Interested in why some people find it easier to stay slim than others, researchers at Cambridge University, along with support from the Wellcome and the European Research Council, set up the Study Into Lean and Thin Subjects (STILTS), recruiting healthy U.K. adults aged 18 to 65 who were thin -- defined as a body mass index (BMI) of less than 18 kg/m2 -- and with no medical conditions or eating disorders.

Participants were asked to provide saliva samples for DNA analysis and answer questions about their general health and lifestyles.

The team then worked with the Wellcome Sanger Institute to compare the DNA of around 14,000 adults in total, including 1,622 thin volunteers from the STILTS study, 1,985 severely obese people and 10,433 normal weight controls.

The findings, published in the journal PLOS Genetics, showed that 74 per cent of those in the STILTS cohort had a family history of being thin and healthy.

In addition to finding genetic variants that have already identified as playing a role in obesity, the researchers also found new genetic regions involved in severe obesity and healthy thinness.

To see what impact these genes had on body weight, the researchers added up the contribution of the different genetic variants to calculate a genetic risk score.

The results showed that thin people had a much lower genetic risk score, meaning they had fewer genetic variants that that are known to increase a person's chances of being overweight.

"As anticipated, we found that obese people had a higher genetic risk score than normal weight people, which contributes to their risk of being overweight. The genetic dice are loaded against them," added Dr. Inês Barroso from the Wellcome Sanger Institute.

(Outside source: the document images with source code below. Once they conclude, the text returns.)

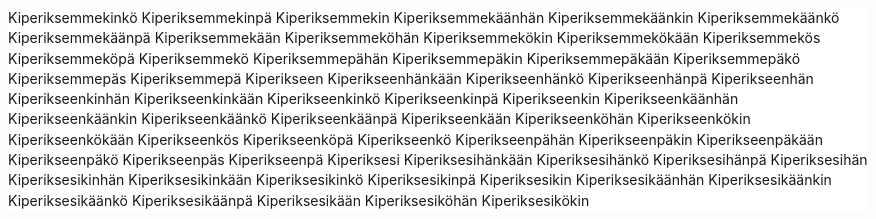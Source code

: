 Kiperiksemmekinkö
Kiperiksemmekinpä
Kiperiksemmekin
Kiperiksemmekäänhän
Kiperiksemmekäänkin
Kiperiksemmekäänkö
Kiperiksemmekäänpä
Kiperiksemmekään
Kiperiksemmeköhän
Kiperiksemmekökin
Kiperiksemmekökään
Kiperiksemmekös
Kiperiksemmeköpä
Kiperiksemmekö
Kiperiksemmepähän
Kiperiksemmepäkin
Kiperiksemmepäkään
Kiperiksemmepäkö
Kiperiksemmepäs
Kiperiksemmepä
Kiperikseen
Kiperikseenhänkään
Kiperikseenhänkö
Kiperikseenhänpä
Kiperikseenhän
Kiperikseenkinhän
Kiperikseenkinkään
Kiperikseenkinkö
Kiperikseenkinpä
Kiperikseenkin
Kiperikseenkäänhän
Kiperikseenkäänkin
Kiperikseenkäänkö
Kiperikseenkäänpä
Kiperikseenkään
Kiperikseenköhän
Kiperikseenkökin
Kiperikseenkökään
Kiperikseenkös
Kiperikseenköpä
Kiperikseenkö
Kiperikseenpähän
Kiperikseenpäkin
Kiperikseenpäkään
Kiperikseenpäkö
Kiperikseenpäs
Kiperikseenpä
Kiperiksesi
Kiperiksesihänkään
Kiperiksesihänkö
Kiperiksesihänpä
Kiperiksesihän
Kiperiksesikinhän
Kiperiksesikinkään
Kiperiksesikinkö
Kiperiksesikinpä
Kiperiksesikin
Kiperiksesikäänhän
Kiperiksesikäänkin
Kiperiksesikäänkö
Kiperiksesikäänpä
Kiperiksesikään
Kiperiksesiköhän
Kiperiksesikökin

"This research shows for the first time that healthy thin people are generally thin because they have a lower burden of genes that increase a person's chances of being overweight and not because they are morally superior, as some people like to suggest," commented lead author Professor Sadaf Farooqi. "It's easy to rush to judgement and criticize people for their weight, but the science shows that things are far more complex. We have far less control over our weight than we might wish to think."

"We already know that people can be thin for different reasons. Some people are just not that interested in food whereas others can eat what they like, but never put on weight. If we can find the genes that prevent them from putting on weight, we may be able to target those genes to find new weight loss strategies and help people who do not have this advantage," says Prof Farooqi.

Previous studies of twins have also shown that body weight is largely influenced by our genes. Researchers have also discovered hundreds of genes which increase the chance of a person being overweight, and in some people faulty genes can cause severe obesity from a young age.